TASK ITEM -
Once you reach the end of the data, transcribe all of it exactly.

────

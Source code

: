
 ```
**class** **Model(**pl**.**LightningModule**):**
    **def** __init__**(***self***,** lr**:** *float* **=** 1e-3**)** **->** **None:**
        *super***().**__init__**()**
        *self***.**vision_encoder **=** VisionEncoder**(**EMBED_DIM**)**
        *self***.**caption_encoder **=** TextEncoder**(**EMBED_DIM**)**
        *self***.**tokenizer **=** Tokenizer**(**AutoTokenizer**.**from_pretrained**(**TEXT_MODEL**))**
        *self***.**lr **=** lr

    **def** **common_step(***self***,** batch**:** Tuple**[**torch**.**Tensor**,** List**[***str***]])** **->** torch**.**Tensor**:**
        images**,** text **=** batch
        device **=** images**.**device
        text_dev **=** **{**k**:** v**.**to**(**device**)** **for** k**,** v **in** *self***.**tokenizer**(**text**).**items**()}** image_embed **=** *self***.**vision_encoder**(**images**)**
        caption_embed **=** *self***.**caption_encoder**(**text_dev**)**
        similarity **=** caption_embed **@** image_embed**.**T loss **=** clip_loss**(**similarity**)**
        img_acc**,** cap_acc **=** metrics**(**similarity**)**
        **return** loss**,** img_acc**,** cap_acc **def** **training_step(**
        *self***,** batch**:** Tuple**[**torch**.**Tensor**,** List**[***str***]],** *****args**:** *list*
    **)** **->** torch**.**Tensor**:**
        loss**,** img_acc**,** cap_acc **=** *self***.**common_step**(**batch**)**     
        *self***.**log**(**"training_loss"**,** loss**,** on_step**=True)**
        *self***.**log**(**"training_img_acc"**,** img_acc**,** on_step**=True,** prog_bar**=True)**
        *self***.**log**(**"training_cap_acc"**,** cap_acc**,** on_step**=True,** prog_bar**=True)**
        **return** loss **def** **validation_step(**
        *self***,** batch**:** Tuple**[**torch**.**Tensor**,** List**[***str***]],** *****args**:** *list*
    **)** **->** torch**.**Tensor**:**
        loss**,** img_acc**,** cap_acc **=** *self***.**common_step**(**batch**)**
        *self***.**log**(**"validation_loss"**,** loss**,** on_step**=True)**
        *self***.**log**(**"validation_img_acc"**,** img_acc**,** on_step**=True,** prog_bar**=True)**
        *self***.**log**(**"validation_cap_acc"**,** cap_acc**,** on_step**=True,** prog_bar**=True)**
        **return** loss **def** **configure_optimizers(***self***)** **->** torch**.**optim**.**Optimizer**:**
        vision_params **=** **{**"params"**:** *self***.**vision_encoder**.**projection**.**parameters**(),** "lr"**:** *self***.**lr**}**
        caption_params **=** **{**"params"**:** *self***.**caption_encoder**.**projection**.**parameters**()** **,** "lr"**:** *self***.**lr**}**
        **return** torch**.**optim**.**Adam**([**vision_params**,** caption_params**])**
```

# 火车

────

ANSWER SPACE -
Source code

:
 ```
**class** **Model(**pl**.**LightningModule**):**
    **def** __init__**(***self***,** lr**:** *float* **=** 1e-3**)** **->** **None:**
        *super***().**__init__**()**
        *self***.**vision_encoder **=** VisionEncoder**(**EMBED_DIM**)**
        *self***.**caption_encoder **=** TextEncoder**(**EMBED_DIM**)**
        *self***.**tokenizer **=** Tokenizer**(**AutoTokenizer**.**from_pretrained**(**TEXT_MODEL**))**
        *self***.**lr **=** lr

    **def** **common_step(***self***,** batch**:** Tuple**[**torch**.**Tensor**,** List**[***str***]])** **->** torch**.**Tensor**:**
        images**,** text **=** batch
        device **=** images**.**device
        text_dev **=** **{**k**:** v**.**to**(**device**)** **for** k**,** v **in** *self***.**tokenizer**(**text**).**items**()}** image_embed **=** *self***.**vision_encoder**(**images**)**
        caption_embed **=** *self***.**caption_encoder**(**text_dev**)**
        similarity **=** caption_embed **@** image_embed**.**T loss **=** clip_loss**(**similarity**)**
        img_acc**,** cap_acc **=** metrics**(**similarity**)**
        **return** loss**,** img_acc**,** cap_acc **def** **training_step(**
        *self***,** batch**:** Tuple**[**torch**.**Tensor**,** List**[***str***]],** *****args**:** *list*
    **)** **->** torch**.**Tensor**:**
        loss**,** img_acc**,** cap_acc **=** *self***.**common_step**(**batch**)**     
        *self***.**log**(**"training_loss"**,** loss**,** on_step**=True)**
        *self***.**log**(**"training_img_acc"**,** img_acc**,** on_step**=True,** prog_bar**=True)**
        *self***.**log**(**"training_cap_acc"**,** cap_acc**,** on_step**=True,** prog_bar**=True)**
        **return** loss **def** **validation_step(**
        *self***,** batch**:** Tuple**[**torch**.**Tensor**,** List**[***str***]],** *****args**:** *list*
    **)** **->** torch**.**Tensor**:**
        loss**,** img_acc**,** cap_acc **=** *self***.**common_step**(**batch**)**
        *self***.**log**(**"validation_loss"**,** loss**,** on_step**=True)**
        *self***.**log**(**"validation_img_acc"**,** img_acc**,** on_step**=True,** prog_bar**=True)**
        *self***.**log**(**"validation_cap_acc"**,** cap_acc**,** on_step**=True,** prog_bar**=True)**
        **return** loss **def** **configure_optimizers(***self***)** **->** torch**.**optim**.**Optimizer**:**
        vision_params **=** **{**"params"**:** *self***.**vision_encoder**.**projection**.**parameters**(),** "lr"**:** *self***.**lr**}**
        caption_params **=** **{**"params"**:** *self***.**caption_encoder**.**projection**.**parameters**()** **,** "lr"**:** *self***.**lr**}**
        **return** torch**.**optim**.**Adam**([**vision_params**,** caption_params**])**
```

# 火车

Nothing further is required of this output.